Ob alle Beiträge in den Band hätten aufgenommen werden müssen, sei dahingestellt, zumal nicht alle die Zwischenkriegszeit behandeln. Anderswo liest man kundigere Zusammenfassungen der Forschungsliteratur. Als Ganzes kann der Band, der kein neues Quellenmaterial erschließt, durchaus Denkanstöße geben. Für Studienanfänger, die Henrich-Franke als Zielgruppe ausgemacht hat, ist er aber nicht geeignet; sie müssen auf eine Überblicksdarstellung zum Thema weiter warten.


Anmerkungen:

[1] Gut, aber kurz (mit Verweisen auf Literatur zu den im Folgenden genannten Forschungsschwerpunkten): Matthias Schulz: Europa-Netzwerke und Europagedanke in der Zwischenkriegszeit, in: Europäische Geschichte Online, hg. vom Institut für Europäische Geschichte, Mainz, 3.12.2010. http://ieg-ego.eu/de/threads/modelle-und-stereotypen/modell-europa/matthias-schulz-europa-netzwerke-und-europagedanke-in-der-zwischenkriegszeit

[2] Vgl. Willy Buschak: Die Vereinigten Staaten von Europa sind unser Ziel. Arbeiterbewegung und Europa im frühen 20. Jahrhundert, Essen 2014.

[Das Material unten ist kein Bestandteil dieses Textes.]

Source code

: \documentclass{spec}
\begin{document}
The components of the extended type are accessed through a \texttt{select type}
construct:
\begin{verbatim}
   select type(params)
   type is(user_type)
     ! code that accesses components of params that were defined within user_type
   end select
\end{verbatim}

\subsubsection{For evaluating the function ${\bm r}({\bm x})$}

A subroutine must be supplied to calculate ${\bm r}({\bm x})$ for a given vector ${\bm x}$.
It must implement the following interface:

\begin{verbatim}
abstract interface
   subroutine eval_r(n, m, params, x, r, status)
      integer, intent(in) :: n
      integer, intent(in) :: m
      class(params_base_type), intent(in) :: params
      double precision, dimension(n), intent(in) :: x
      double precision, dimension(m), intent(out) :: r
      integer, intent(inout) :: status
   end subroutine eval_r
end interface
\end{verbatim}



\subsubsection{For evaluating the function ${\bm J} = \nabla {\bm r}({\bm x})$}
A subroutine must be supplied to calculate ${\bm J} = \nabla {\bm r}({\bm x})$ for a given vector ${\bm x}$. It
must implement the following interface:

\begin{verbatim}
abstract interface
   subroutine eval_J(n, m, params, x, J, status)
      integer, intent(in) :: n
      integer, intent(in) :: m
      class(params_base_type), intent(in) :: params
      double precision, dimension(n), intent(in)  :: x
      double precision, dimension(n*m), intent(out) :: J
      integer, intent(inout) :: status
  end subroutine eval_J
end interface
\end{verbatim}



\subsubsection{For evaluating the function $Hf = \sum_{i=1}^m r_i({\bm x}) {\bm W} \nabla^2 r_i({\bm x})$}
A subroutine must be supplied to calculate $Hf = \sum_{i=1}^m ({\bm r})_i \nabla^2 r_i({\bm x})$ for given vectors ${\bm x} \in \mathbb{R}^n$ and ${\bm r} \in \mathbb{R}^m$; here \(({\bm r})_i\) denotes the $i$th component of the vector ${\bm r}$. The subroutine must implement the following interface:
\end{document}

[3] Vgl. Undine Ruge: Die Erfindung des "Europa der Regionen". Kritische Ideengeschichte eines konservativen Konzepts, Frankfurt a.M. / New York 2003, 41-120; ders.: The Call for a New European Order: Origins and Variants of the Anti-liberal Concept of the "Europe of the Regions", in: Anti-liberal Europe. A Neglected Story of Europeanization, hg. von Dieter Gosewinkel, New York / Oxford 2015, 90-101.

[4] Vgl. Florian Greiner: Wege nach Europa. Deutungen eines imaginierten Kontinents in deutschen, britischen und amerikanischen Printmedien, 1914-1945, Göttingen 2014.